◆ **Assignment**
Every line that holds the word "está" needs to be copied from the data below.

◆ **Data provided**
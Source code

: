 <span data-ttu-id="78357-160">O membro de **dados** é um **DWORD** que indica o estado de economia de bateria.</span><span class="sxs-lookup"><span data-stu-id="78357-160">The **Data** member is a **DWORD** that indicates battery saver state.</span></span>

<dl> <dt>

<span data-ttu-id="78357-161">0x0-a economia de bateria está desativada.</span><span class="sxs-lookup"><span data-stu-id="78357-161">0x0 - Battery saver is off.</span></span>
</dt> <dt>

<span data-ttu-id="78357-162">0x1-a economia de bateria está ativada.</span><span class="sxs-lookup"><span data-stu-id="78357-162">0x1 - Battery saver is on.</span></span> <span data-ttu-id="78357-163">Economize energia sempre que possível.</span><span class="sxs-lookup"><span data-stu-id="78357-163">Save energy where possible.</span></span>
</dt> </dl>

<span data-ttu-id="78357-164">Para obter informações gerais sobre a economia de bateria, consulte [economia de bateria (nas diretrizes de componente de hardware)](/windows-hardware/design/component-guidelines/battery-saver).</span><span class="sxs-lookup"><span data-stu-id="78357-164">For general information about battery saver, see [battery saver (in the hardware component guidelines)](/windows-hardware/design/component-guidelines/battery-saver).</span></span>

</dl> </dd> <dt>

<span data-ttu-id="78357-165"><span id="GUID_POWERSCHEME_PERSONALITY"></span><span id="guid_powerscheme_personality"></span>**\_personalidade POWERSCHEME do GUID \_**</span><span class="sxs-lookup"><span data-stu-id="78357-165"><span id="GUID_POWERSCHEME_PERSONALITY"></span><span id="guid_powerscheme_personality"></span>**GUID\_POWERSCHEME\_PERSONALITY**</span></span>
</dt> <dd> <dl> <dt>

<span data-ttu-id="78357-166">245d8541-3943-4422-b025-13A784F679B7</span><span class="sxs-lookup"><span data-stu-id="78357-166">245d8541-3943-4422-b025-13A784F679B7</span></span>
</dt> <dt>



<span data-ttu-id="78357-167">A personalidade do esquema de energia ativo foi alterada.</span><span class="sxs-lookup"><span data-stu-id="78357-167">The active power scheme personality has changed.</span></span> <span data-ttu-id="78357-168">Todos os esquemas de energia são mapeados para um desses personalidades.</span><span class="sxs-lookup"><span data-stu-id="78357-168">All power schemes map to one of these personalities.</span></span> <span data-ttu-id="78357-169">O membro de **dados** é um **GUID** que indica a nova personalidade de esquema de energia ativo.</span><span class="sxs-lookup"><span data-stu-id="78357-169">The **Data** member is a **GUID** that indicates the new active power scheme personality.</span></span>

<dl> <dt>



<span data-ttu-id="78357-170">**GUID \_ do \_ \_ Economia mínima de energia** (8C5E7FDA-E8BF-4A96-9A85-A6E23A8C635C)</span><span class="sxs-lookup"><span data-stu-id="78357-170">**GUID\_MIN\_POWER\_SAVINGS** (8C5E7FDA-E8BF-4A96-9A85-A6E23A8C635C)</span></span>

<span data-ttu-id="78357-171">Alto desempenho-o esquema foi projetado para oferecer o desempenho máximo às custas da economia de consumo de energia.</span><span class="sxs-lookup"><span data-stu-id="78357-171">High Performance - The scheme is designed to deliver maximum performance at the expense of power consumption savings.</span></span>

◆ **Solution to this problem**
<span data-ttu-id="78357-161">0x0-a economia de bateria está desativada.</span><span class="sxs-lookup"><span data-stu-id="78357-161">0x0 - Battery saver is off.</span></span>
<span data-ttu-id="78357-162">0x1-a economia de bateria está ativada.</span><span class="sxs-lookup"><span data-stu-id="78357-162">0x1 - Battery saver is on.</span></span> <span data-ttu-id="78357-163">Economize energia sempre que possível.</span><span class="sxs-lookup"><span data-stu-id="78357-163">Save energy where possible.</span></span>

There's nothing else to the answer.